My arms folded across my chest, I nodded-- confident in the decision I was making. Four years later, I sat with the same expression and the same confidence rushing through me.
The door opened and Darin emerged letting out a sigh as he stepped across the threshold into a new segment of his life. Soon he would be our missionary, the topic of conversation at every family gathering for two years in his absence, but in that moment we hugged, realizing that this was one of our final moments together for a long time.
Of course, I would be leaving for Chile and Darin soon thereafter to some unknown corner of the globe.

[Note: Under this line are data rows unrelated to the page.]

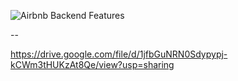 ![Airbnb Backend Features](features-and-functionalities/airbnb-backend-features.png)



--

https://drive.google.com/file/d/1jfbGuNRN0Sdypypj-kCWm3tHUKzAt8Qe/view?usp=sharing
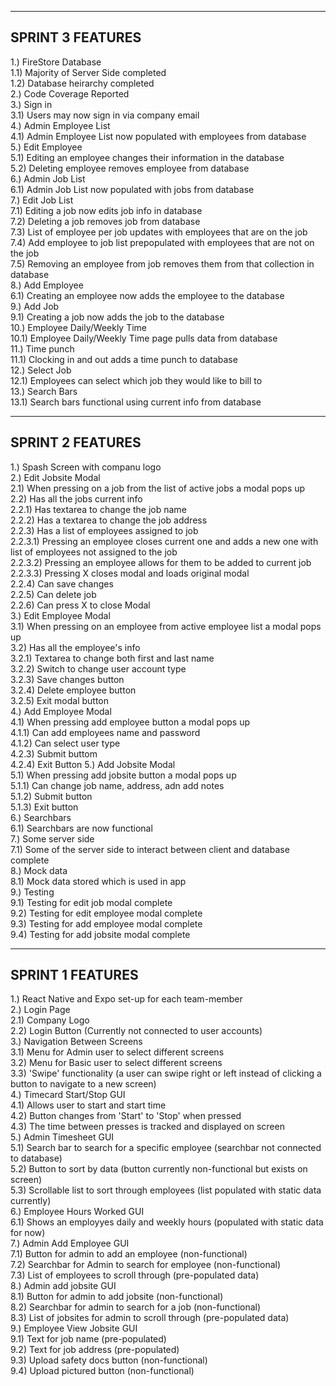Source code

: ------------------------------------------
SPRINT 3 FEATURES
------------------------------------------
1.) FireStore Database <br>
    1.1) Majority of Server Side completed<br>
    1.2) Database heirarchy completed<br>
2.) Code Coverage Reported<br>
3.) Sign in<br>
    3.1) Users may now sign in via company email <br>
4.) Admin Employee List<br>
    4.1) Admin Employee List now populated with employees from database<br>
5.) Edit Employee<br>
    5.1) Editing an employee changes their information in the database<br>
    5.2) Deleting employee removes employee from database<br>
6.) Admin Job List<br>
    6.1) Admin Job List now populated with jobs from database<br>
7.) Edit Job List<br>
    7.1) Editing a job now edits job info in database<br>
    7.2) Deleting a job removes job from database<br>
    7.3) List of employee per job updates with employees that are on the job<br>
    7.4) Add employee to job list prepopulated with employees that are not on the job<br>
    7.5) Removing an employee from job removes them from that collection in database<br>
8.) Add Employee <br>
    6.1) Creating an employee now adds the employee to the database<br>
9.) Add Job<br>
    9.1) Creating a job now adds the job to the database<br>
10.) Employee Daily/Weekly Time<br>
    10.1) Employee Daily/Weekly Time page pulls data from database<br>
11.) Time punch<br>
    11.1) Clocking in and out adds a time punch to database<br>
12.) Select Job<br>
    12.1) Employees can select which job they would like to bill to<br>
13.) Search Bars<br>
    13.1) Search bars functional using current info from database<br>





-----------------------------------------
SPRINT 2 FEATURES
----------------------------------------
1.) Spash Screen with companu logo <br>
2.) Edit Jobsite Modal <br>
    2.1) When pressing on a job from the list of active jobs a modal pops up <br>
    2.2) Has all the jobs current info <br>
        2.2.1) Has textarea to change the job name <br>
        2.2.2) Has a textarea to change the job address <br>
        2.2.3) Has a list of employees assigned to job <br>
            2.2.3.1) Pressing an employee closes current one and adds a new one with list of employees not assigned to the job <br>
            2.2.3.2) Pressing an employee allows for them to be added to current job <br>
            2.2.3.3) Pressing X closes modal and loads original modal <br>
        2.2.4) Can save changes <br>
        2.2.5) Can delete job <br>
        2.2.6) Can press X to close Modal <br>
3.) Edit Employee Modal <br>
    3.1) When pressing on an employee from active employee list a modal pops up <br>
    3.2) Has all the employee's info <br>
        3.2.1) Textarea to change both first and last name <br>
        3.2.2) Switch to change user account type <br>
        3.2.3) Save changes button <br>
        3.2.4) Delete employee button <br>
        3.2.5) Exit modal button <br>
4.) Add Employee Modal <br>
    4.1) When pressing add employee button a modal pops up<br>
        4.1.1) Can add employees name and password<br>
        4.1.2) Can select user type<br>
        4.2.3) Submit buttom <br>
        4.2.4) Exit Button
5.) Add Jobsite Modal <br>
    5.1) When pressing add jobsite button a modal pops up <br>
        5.1.1) Can change job name, address, adn add notes <br>
        5.1.2) Submit button <br>
        5.1.3) Exit button <br>
6.) Searchbars<br>
    6.1) Searchbars are now functional<br>
7.) Some server side<br>
    7.1) Some of the server side to interact between client and database complete<br>
8.) Mock data<br>
    8.1) Mock data stored which is used in app<br>
9.) Testing<br>
    9.1) Testing for edit job modal complete<br>
    9.2) Testing for edit employee modal complete<br>
    9.3) Testing for add employee modal complete<br>
    9.4) Testing for add jobsite modal complete<br>





------------------------------------------
SPRINT 1 FEATURES
------------------------------------------
1.) React Native and Expo set-up for each team-member <br>
2.) Login Page <br>
    2.1) Company Logo <br>
    2.2) Login Button (Currently not connected to user accounts) <br>
3.) Navigation Between Screens <br>
    3.1) Menu for Admin user to select different screens <br>
    3.2) Menu for Basic user to select different screens <br>
    3.3) 'Swipe' functionality (a user can swipe right or left instead of clicking a button to navigate to a new screen) <br>
4.) Timecard Start/Stop GUI <br>
    4.1) Allows user to start and start time <br>
    4.2) Button changes from 'Start' to 'Stop' when pressed <br>
    4.3) The time between presses is tracked and displayed on screen <br>
5.) Admin Timesheet GUI <br>
    5.1) Search bar to search for a specific employee (searchbar not connected to database) <br>
    5.2) Button to sort by data (button currently non-functional but exists on screen) <br>
    5.3) Scrollable list to sort through employees (list populated with static data currently) <br>
6.) Employee Hours Worked GUI <br>
    6.1) Shows an employyes daily and weekly hours (populated with static data for now) <br>
7.) Admin Add Employee GUI <br>
    7.1) Button for admin to add an employee (non-functional) <br>
    7.2) Searchbar for Admin to search for employee (non-functional) <br>
    7.3) List of employees to scroll through (pre-populated data) <br>
8.) Admin add jobsite GUI <br>
    8.1) Button for admin to add jobsite (non-functional) <br>
    8.2) Searchbar for admin to search for a job (non-functional) <br>
    8.3) List of jobsites for admin to scroll through (pre-populated data) <br>
9.) Employee View Jobsite GUI <br>
    9.1) Text for job name (pre-populated) <br>
    9.2) Text for job address (pre-populated) <br>
    9.3) Upload safety docs button (non-functional) <br>
    9.4) Upload pictured button (non-functional) <br>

However, what was less apparent in that moment was the other change on the horizon.
We drove home a happy family: my mother changing the Sunday station back to her weekday oldies, my father making a pun, Darin and I shaking our heads but still laughing in our "intellectual disgust." We then said our goodnights and went our separate ways.
Looking in the mirror as I contemplated the day and prepared for my shower, my future and my past collided. I looked at myself, at the person I'd become and I was satisfied. I had accomplished more than I would have ever anticipated: success in school and work as well as the most complete understanding of myself I'd ever achieved.
I'd gone as far as I could on that path, however. Despite all of the growth I owed to the teachings of the church, and the success I'd garnered as a result of serving a mission, I felt limited by the options I had. I'd lived the celibate life I'd been prescribed for a year and come to the conclusion (after deciding not to decide for so long) that it was not what was meant for me for an entire lifetime.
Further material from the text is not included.